Data records:
□ □ □

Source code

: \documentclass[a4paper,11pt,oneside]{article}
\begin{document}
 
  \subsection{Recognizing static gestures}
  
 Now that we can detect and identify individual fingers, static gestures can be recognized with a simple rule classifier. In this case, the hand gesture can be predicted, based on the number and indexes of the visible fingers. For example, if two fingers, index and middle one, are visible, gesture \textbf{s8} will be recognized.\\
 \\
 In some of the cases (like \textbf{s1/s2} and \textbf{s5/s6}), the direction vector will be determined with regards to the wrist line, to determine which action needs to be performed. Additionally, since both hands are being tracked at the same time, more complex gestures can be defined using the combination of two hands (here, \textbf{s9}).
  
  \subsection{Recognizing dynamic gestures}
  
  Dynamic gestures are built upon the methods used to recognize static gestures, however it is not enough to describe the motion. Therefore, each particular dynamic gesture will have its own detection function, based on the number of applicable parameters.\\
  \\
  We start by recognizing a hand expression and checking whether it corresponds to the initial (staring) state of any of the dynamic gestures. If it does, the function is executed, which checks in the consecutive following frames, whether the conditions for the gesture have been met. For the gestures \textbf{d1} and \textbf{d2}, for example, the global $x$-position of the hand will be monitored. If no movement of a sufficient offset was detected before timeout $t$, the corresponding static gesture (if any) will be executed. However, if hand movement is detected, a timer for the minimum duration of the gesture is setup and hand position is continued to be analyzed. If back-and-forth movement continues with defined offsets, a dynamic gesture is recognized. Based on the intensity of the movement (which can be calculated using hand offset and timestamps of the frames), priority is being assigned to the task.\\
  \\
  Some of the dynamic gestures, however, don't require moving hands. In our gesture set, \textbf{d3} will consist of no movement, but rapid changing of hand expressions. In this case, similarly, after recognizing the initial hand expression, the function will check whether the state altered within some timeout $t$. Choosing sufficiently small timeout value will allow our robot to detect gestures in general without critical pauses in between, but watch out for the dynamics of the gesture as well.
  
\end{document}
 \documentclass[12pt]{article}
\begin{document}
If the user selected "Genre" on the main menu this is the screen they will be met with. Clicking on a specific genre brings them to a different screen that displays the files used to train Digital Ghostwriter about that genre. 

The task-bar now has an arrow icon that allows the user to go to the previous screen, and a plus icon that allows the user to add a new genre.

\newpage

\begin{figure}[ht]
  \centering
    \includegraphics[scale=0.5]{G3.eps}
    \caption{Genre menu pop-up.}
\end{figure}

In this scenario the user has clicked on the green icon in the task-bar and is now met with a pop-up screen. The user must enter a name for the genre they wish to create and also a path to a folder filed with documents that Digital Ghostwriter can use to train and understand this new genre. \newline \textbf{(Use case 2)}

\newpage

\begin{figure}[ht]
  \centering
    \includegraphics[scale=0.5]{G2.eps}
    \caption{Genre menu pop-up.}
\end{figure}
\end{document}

□ □ □

Select and copy each line from the data that includes the word "documentclass".

: \documentclass[a4paper,11pt,oneside]{article}
 \documentclass[12pt]{article}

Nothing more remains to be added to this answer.